What to work on:
In the data below, find every line with the word "width" and copy it out.

****************

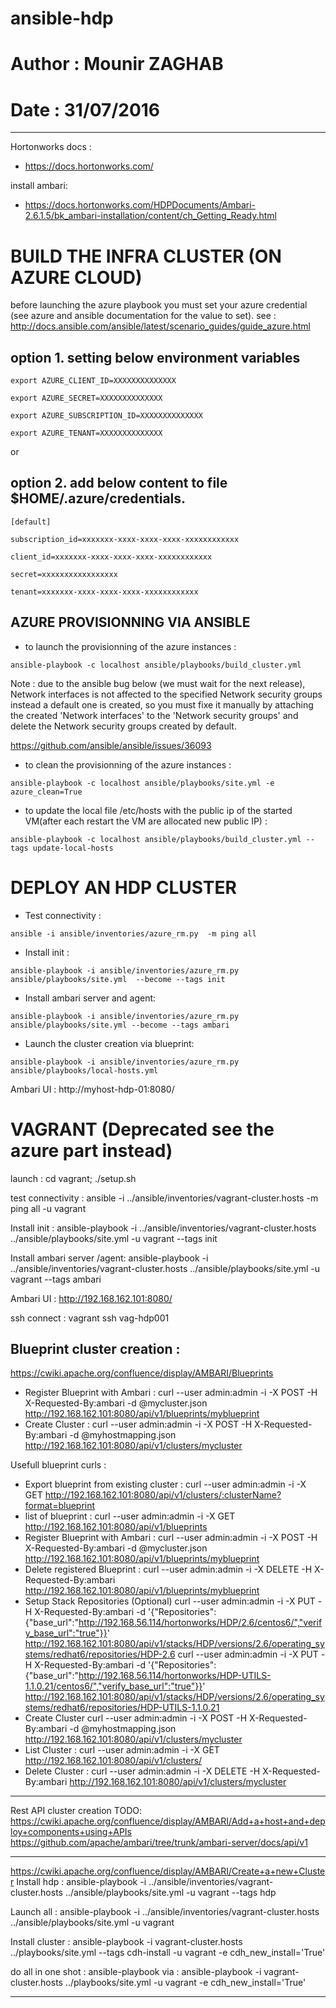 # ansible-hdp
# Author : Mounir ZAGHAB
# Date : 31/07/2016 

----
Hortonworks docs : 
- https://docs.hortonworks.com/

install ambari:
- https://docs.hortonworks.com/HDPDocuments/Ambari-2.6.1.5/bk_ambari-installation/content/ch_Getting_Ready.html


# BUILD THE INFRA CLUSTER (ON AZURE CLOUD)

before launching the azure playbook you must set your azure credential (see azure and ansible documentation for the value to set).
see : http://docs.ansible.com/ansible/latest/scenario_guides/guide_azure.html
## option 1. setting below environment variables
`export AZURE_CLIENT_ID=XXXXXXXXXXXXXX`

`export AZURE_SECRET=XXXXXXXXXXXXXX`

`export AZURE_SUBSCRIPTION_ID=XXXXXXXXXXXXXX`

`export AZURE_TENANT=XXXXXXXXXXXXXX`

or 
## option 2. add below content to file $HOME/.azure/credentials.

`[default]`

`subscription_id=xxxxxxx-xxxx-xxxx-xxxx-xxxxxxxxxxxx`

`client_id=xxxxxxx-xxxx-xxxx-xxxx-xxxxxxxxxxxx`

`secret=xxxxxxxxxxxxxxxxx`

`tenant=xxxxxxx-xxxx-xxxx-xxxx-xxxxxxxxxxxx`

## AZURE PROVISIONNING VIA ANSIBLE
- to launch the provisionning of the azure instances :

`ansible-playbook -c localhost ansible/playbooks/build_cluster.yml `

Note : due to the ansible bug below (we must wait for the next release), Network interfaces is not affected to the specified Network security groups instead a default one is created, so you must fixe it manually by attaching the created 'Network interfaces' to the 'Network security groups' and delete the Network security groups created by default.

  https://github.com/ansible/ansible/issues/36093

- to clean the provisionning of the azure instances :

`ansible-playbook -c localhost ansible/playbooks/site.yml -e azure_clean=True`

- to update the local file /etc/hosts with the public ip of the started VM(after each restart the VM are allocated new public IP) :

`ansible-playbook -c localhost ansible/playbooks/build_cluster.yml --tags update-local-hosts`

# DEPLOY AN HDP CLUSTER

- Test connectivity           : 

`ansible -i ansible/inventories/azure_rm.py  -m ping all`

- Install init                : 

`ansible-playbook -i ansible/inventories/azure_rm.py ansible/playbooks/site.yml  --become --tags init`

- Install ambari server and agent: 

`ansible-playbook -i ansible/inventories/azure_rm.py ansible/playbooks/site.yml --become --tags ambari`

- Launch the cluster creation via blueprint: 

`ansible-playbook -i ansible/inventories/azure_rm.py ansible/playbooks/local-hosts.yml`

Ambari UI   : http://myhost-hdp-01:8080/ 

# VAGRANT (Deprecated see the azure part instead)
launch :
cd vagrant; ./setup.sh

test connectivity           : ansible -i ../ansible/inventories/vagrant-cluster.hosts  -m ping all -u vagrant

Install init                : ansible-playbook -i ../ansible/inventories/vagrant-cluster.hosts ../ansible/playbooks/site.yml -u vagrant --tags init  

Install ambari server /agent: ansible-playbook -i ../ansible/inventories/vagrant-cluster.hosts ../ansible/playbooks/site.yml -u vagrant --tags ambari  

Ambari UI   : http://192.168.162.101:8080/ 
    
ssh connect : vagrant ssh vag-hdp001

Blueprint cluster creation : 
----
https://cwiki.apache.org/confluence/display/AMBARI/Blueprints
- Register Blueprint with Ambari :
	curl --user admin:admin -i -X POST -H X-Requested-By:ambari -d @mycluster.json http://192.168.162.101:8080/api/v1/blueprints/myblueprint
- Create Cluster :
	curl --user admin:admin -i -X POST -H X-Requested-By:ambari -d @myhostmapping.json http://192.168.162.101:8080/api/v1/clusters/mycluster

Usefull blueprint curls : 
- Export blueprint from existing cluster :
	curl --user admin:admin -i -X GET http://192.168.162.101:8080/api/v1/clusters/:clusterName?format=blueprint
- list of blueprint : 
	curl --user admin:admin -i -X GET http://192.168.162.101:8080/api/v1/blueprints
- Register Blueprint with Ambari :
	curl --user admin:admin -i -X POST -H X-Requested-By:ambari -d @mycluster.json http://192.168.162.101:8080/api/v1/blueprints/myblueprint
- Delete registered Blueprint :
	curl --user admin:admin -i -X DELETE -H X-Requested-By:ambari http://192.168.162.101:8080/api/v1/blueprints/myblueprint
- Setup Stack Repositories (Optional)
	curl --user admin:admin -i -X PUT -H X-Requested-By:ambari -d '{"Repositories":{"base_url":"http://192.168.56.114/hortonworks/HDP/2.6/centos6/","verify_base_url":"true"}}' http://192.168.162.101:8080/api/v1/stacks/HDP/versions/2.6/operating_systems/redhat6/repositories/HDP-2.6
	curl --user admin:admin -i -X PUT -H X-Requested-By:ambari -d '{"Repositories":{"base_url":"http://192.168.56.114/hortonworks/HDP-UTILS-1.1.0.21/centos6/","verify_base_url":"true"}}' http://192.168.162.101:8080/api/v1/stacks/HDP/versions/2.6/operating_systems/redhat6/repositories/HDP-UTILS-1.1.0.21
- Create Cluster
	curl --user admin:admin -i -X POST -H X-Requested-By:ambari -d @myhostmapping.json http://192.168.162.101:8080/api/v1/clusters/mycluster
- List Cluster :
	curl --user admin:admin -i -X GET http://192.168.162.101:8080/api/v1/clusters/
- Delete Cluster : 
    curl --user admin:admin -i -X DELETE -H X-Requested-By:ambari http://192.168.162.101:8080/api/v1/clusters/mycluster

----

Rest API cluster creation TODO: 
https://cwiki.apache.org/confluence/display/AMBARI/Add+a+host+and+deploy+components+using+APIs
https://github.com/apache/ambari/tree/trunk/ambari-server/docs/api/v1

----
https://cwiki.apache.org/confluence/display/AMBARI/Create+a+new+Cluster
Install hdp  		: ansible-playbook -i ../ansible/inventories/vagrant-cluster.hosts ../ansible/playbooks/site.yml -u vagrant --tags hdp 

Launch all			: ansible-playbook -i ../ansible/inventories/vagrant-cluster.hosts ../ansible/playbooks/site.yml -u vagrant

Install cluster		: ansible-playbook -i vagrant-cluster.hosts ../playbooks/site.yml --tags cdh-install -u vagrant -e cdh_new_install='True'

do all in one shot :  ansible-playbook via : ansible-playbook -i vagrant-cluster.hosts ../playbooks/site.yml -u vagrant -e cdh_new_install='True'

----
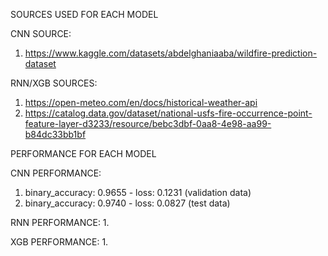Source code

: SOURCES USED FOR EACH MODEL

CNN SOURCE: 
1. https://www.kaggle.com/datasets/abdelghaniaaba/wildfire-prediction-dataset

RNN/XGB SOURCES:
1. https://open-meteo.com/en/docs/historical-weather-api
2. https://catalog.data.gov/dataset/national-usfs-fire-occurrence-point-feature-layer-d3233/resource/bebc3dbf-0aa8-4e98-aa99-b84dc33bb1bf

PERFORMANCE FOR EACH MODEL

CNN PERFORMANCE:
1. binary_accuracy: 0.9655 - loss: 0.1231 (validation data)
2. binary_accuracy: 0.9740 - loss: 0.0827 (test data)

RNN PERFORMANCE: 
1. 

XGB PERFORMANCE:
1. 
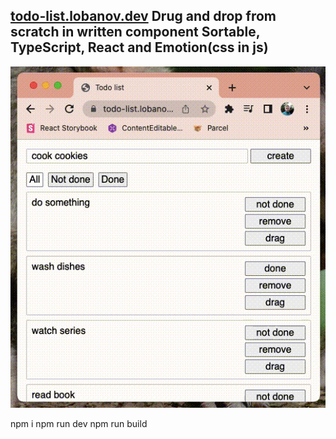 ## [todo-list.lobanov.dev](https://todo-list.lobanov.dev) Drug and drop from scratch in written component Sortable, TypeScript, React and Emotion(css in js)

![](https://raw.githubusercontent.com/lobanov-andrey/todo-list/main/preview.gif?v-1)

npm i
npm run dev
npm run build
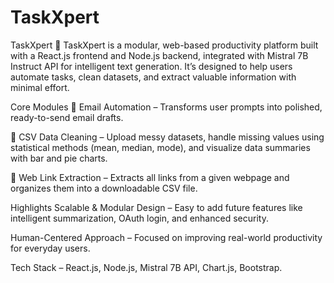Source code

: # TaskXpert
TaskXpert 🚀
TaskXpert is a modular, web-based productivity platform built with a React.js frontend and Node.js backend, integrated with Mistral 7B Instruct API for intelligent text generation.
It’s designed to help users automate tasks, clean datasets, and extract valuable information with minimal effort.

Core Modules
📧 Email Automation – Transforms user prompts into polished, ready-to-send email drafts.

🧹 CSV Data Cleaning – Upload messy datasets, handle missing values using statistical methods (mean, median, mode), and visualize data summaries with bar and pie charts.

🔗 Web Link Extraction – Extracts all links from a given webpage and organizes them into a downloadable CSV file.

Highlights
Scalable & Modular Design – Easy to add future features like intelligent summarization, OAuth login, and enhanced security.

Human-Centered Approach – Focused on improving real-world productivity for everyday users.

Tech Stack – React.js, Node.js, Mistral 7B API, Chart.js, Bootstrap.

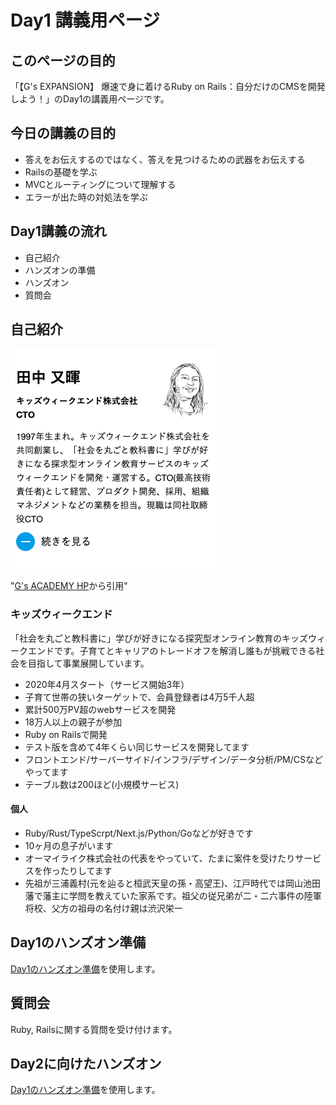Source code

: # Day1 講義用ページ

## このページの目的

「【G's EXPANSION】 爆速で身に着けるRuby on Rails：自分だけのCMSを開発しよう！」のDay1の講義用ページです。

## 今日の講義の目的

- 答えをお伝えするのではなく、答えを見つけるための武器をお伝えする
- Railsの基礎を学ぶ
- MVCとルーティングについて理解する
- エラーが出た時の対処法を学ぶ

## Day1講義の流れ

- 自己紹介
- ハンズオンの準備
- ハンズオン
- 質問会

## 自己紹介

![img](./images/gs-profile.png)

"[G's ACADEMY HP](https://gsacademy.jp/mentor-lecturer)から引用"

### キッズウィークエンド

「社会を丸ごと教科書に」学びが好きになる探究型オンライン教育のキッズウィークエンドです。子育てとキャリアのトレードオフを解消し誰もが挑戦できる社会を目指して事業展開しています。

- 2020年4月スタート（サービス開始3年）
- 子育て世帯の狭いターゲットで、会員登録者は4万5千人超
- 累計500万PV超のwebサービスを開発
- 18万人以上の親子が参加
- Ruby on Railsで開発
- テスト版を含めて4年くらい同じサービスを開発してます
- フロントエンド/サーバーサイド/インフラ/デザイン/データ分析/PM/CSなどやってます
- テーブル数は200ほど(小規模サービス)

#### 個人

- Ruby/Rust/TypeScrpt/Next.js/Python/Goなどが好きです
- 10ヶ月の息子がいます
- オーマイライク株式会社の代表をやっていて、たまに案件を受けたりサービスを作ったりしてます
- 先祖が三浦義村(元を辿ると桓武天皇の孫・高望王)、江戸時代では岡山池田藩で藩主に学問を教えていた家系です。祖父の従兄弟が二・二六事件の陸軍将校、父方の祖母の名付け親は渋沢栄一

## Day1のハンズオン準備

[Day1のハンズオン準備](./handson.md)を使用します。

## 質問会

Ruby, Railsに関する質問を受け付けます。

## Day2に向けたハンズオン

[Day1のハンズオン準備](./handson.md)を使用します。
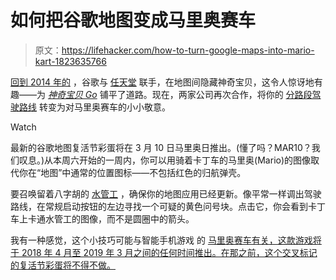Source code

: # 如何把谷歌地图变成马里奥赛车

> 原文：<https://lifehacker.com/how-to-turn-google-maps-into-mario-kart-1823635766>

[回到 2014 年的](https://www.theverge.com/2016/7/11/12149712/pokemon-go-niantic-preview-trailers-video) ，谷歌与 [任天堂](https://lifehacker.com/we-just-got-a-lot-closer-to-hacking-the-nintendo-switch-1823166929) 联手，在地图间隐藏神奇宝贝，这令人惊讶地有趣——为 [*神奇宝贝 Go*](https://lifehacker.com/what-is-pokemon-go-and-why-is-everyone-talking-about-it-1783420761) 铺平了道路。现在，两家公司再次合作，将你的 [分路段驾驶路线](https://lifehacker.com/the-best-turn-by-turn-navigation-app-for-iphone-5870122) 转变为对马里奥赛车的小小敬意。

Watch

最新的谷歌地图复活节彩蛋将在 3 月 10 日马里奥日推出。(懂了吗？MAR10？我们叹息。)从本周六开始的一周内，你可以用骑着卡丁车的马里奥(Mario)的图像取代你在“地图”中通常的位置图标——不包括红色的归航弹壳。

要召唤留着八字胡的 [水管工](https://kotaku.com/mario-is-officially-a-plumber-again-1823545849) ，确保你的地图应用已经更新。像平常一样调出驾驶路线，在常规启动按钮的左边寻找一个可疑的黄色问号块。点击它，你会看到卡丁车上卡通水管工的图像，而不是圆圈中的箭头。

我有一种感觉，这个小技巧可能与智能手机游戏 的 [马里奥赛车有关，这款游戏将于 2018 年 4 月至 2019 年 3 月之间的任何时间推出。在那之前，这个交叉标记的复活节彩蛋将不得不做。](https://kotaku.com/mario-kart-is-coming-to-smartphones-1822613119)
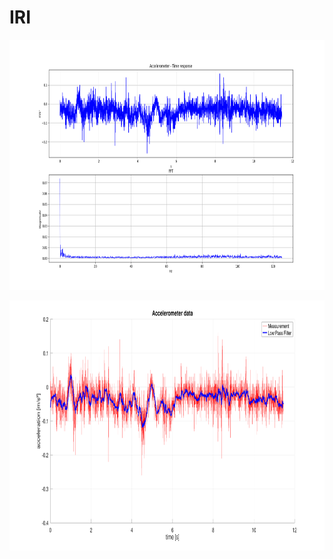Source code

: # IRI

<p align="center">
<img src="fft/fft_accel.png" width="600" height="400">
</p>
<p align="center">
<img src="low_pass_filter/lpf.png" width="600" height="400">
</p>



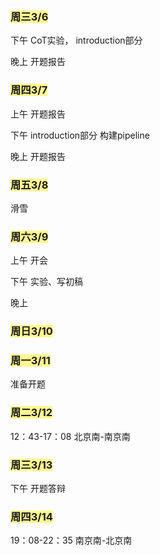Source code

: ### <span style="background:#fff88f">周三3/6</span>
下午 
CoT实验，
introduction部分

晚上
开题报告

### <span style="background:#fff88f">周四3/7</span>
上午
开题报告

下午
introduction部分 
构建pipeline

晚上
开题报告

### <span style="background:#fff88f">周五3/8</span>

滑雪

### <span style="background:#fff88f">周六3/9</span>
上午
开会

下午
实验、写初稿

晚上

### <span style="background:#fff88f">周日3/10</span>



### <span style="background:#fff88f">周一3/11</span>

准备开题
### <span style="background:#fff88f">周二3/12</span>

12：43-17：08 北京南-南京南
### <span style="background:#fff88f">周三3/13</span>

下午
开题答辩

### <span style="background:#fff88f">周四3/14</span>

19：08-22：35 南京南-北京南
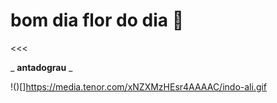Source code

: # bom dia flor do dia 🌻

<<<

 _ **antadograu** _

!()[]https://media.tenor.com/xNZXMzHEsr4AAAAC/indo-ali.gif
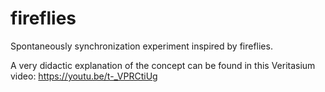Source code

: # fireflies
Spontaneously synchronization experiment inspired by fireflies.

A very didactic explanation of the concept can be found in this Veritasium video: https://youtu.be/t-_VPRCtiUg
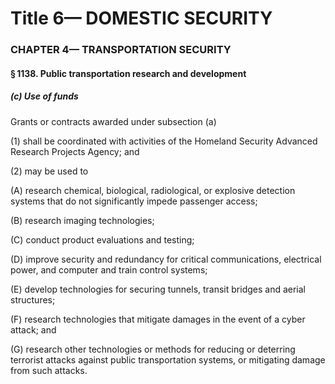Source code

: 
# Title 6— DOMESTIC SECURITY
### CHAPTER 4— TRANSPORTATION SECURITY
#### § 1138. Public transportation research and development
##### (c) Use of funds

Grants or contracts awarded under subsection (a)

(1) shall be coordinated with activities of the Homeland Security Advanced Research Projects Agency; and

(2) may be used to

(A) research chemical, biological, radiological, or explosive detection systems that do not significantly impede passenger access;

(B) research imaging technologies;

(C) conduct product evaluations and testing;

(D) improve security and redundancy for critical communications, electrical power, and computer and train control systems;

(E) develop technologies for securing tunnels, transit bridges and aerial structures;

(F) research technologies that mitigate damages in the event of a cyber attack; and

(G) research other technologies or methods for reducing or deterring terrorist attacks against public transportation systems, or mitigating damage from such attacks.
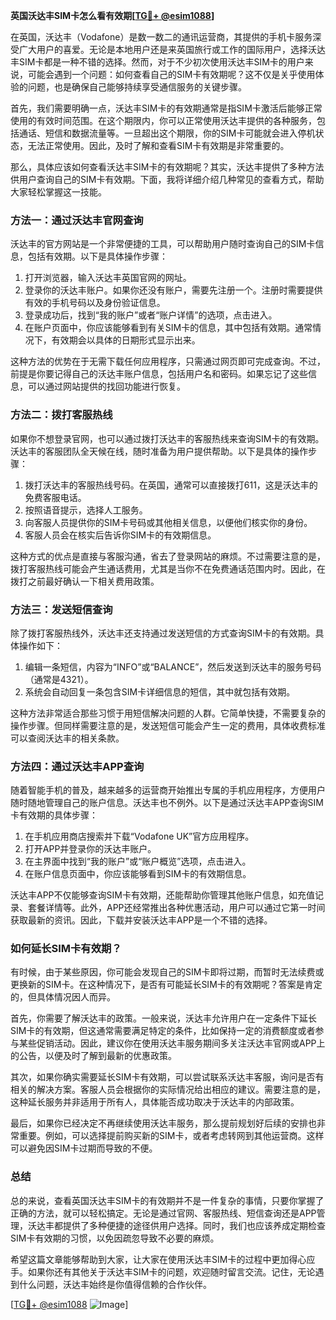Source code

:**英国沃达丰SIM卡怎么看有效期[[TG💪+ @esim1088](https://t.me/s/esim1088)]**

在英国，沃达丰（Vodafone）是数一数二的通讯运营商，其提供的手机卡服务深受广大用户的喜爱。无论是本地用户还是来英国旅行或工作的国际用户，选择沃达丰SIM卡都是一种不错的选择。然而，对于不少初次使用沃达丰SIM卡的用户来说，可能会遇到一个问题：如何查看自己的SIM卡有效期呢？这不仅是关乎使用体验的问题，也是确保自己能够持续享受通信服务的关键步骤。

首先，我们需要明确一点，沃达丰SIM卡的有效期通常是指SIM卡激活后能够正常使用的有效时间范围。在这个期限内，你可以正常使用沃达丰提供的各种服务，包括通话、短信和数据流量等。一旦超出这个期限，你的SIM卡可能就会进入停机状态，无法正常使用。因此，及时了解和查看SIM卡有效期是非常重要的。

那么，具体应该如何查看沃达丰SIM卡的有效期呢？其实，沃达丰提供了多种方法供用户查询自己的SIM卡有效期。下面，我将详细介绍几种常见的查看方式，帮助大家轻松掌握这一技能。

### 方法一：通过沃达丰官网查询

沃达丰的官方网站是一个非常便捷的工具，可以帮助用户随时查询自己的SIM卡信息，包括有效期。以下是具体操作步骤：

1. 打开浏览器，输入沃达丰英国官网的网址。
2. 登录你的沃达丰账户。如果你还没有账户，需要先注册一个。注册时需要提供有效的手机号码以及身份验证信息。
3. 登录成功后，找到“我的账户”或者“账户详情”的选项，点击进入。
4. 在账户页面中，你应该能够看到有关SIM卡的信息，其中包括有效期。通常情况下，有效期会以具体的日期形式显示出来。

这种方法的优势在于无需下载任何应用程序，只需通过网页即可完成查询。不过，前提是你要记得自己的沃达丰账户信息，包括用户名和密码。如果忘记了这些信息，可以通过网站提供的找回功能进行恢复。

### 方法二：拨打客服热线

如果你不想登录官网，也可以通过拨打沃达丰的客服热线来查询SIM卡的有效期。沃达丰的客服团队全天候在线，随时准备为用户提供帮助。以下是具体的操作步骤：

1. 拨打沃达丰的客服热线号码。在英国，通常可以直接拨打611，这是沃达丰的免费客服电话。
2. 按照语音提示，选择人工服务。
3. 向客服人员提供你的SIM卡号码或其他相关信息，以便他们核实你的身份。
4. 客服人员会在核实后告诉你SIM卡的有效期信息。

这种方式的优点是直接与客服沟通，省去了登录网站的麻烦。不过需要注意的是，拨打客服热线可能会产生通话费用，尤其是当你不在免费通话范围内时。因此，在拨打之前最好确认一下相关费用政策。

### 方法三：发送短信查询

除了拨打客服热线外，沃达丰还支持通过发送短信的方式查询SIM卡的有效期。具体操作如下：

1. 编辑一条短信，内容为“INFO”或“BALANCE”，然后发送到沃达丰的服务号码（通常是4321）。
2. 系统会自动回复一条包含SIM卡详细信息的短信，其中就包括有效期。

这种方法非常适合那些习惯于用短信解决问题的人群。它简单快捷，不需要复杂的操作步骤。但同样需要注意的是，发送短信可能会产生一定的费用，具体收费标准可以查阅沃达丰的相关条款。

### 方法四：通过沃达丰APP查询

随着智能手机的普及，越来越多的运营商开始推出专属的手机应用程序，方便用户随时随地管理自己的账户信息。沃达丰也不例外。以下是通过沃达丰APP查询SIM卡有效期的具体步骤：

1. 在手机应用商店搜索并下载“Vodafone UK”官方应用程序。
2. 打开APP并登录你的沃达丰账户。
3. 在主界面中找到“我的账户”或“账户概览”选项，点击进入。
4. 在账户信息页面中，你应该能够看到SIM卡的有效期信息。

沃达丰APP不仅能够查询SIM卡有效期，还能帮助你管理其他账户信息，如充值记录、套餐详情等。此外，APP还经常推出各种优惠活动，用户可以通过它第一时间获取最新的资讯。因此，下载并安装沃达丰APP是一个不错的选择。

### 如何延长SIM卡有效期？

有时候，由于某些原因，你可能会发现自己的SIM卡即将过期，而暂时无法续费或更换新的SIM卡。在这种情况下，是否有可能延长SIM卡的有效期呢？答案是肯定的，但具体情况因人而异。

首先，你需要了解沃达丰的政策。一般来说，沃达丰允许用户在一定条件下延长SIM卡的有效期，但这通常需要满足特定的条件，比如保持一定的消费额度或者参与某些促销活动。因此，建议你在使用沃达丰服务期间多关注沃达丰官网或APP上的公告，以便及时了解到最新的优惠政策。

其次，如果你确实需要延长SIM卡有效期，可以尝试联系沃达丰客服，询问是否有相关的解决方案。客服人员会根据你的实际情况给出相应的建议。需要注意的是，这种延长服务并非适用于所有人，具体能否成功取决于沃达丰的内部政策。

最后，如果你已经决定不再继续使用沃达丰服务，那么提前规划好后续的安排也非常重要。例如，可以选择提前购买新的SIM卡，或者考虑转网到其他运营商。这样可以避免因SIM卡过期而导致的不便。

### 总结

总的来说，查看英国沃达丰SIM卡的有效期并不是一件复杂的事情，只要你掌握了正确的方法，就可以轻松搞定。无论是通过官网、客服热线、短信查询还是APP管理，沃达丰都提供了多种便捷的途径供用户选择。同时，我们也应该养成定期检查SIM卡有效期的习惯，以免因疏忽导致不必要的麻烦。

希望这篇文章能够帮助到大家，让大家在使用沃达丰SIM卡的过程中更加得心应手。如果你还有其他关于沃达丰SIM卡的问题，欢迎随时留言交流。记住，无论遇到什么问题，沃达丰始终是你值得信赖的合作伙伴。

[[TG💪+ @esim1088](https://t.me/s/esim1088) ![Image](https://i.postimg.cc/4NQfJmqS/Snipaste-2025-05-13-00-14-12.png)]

****************

Solved exercise:
<img src="fft/fft_accel.png" width="600" height="400">
<img src="low_pass_filter/lpf.png" width="600" height="400">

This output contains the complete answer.